The hands on Thomas Carter’s watch pointed towards midnight. Carter downed his brandy, then turned to glance through the window at the courtyard below. Ben was talking to a girl Carter didn’t recognise.

‘As I said earlier, I’m listening,’ Carter repeated.

Aryami sat up and, clasping her hands together in her lap, she began to tell her story …

‘For sixteen years I’ve travelled this country in search of refuge and somewhere to hide. Two weeks ago I was spending a month in the house of some relatives in Delhi, convalescing after an illness, when a letter arrived for me. Nobody could have known that my granddaughter and I were there. When I opened it, I found a blank sheet of paper inside, without a single letter written on it. I thought it might be a mistake or perhaps a joke, until I examined the envelope. It bore the postmark of Calcutta’s main post office. The ink was blurred and some of it was hard to make out, but I was able to decipher the date: 25 May 1916.

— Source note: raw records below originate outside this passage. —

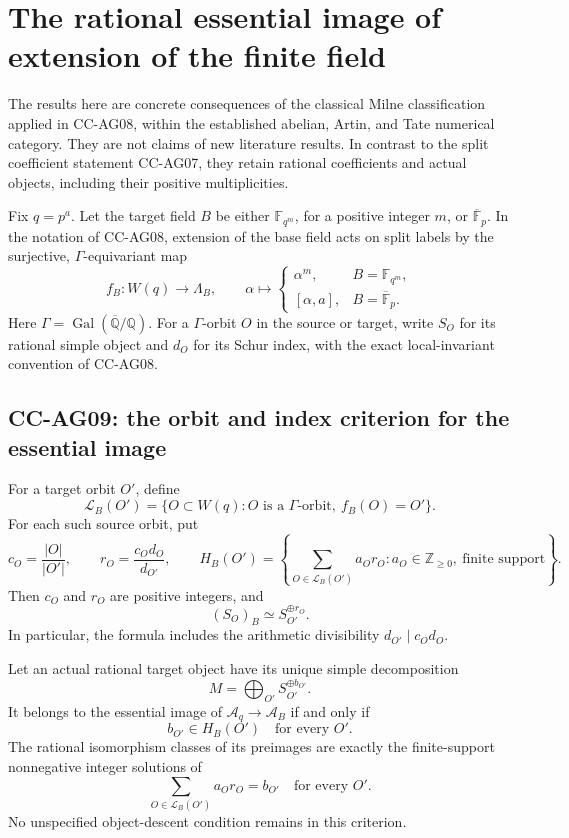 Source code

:\section{The rational essential image of extension of the finite field}

The results here are concrete consequences of the classical
Milne classification applied in CC-AG08, within the established
abelian, Artin, and Tate numerical category.  They are not
claims of new literature results.  In contrast to the split
coefficient statement CC-AG07, they retain rational
coefficients and actual objects, including their positive
multiplicities.

Fix \(q=p^a\).  Let the target field \(B\) be either
\(\mathbb F_{q^m}\), for a positive integer \(m\), or
\(\overline{\mathbb F}_p\).  In the notation of CC-AG08,
extension of the base field acts on split labels by the
surjective, \(\Gamma\)-equivariant map
\[
 f_B:W(q)\longrightarrow\Lambda_B,\qquad
 \alpha\longmapsto
 \begin{cases}
       \alpha^m,& B=\mathbb F_{q^m},\\
       [\alpha,a],& B=\overline{\mathbb F}_p.
 \end{cases}                                                   \tag{CC-AG.34}
\]
Here \(\Gamma=\operatorname{Gal}(\overline{\mathbb Q}/\mathbb Q)\).
For a \(\Gamma\)-orbit \(O\) in the source or target, write
\(S_O\) for its rational simple object and \(d_O\) for its
Schur index, with the exact local-invariant convention of
CC-AG08.

\subsection{CC-AG09: the orbit and index criterion for the essential image}

For a target orbit \(O'\), define
\[
 \mathscr L_B(O')=
   \{O\subset W(q): O\text{ is a }\Gamma\text{-orbit},
                         \ f_B(O)=O'\}.
\]
For each such source orbit, put
\[
 c_O=\frac{|O|}{|O'|},\qquad
 r_O=\frac{c_Od_O}{d_{O'}},\qquad
 H_B(O')=\left\{\sum_{O\in\mathscr L_B(O')}a_Or_O:
       a_O\in\mathbb Z_{\ge0},\ \text{finite support}\right\}.
                                                               \tag{CC-AG.35}
\]
Then \(c_O\) and \(r_O\) are positive integers, and
\[
             (S_O)_B\simeq S_{O'}^{\oplus r_O}.                \tag{CC-AG.36}
\]
In particular, the formula includes the arithmetic divisibility
\(d_{O'}\mid c_Od_O\).

Let an actual rational target object have its unique simple
decomposition
\[
                       M=\bigoplus_{O'}S_{O'}^{\oplus b_{O'}}.
                                                               \tag{CC-AG.37}
\]
It belongs to the essential image of
\(\mathcal A_q\to\mathcal A_B\) if and only if
\[
                         b_{O'}\in H_B(O')
                       \quad\text{for every }O'.              \tag{CC-AG.38}
\]
The rational isomorphism classes of its preimages are exactly
the finite-support nonnegative integer solutions of
\[
                  \sum_{O\in\mathscr L_B(O')}a_Or_O=b_{O'}
                      \quad\text{for every }O'.               \tag{CC-AG.39}
\]
No unspecified object-descent condition remains in this
criterion.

‘I put away the letter that had apparently taken sixteen years to cross India and reach the door of that house, a place to which only I had access, and I didn’t look at it again until that evening. My eyesight hadn’t played a trick on me: the date was the same, but something else had changed. The sheet of paper, which only a few hours earlier had been completely blank, now contained a single line written in red ink so fresh I smudged the writing with just a brush of my fingers. “They are no longer children, old woman. I’ve come back for what is mine. Stay out of my way.” That is what I read in the letter before throwing it into the fire.

‘I knew then who had sent it and I also knew that the moment had come when I must unearth the memories I had suppressed all these years. I don’t know whether I ever spoke to you about my daughter Kylian, Mr Carter. I’m an old woman now, awaiting the end of my life, but there was a time when I was a mother too, the mother of the most marvellous creature that ever set foot in this city.

‘I remember those days as the happiest of my life. Kylian had married one of the most brilliant men in the country and had gone to live with him in the house he had built himself in the north of the city, a house the like of which had never been seen. My daughter’s husband, Lahawaj Chandra Chatterghee, was an engineer and a writer. He was one of the first to design the telegraph network for this country, Mr Carter, one of the first to design the electric power grid that will govern the future of our cities, one of the first to build a rail network in Calcutta … One of the first in everything he decided to do.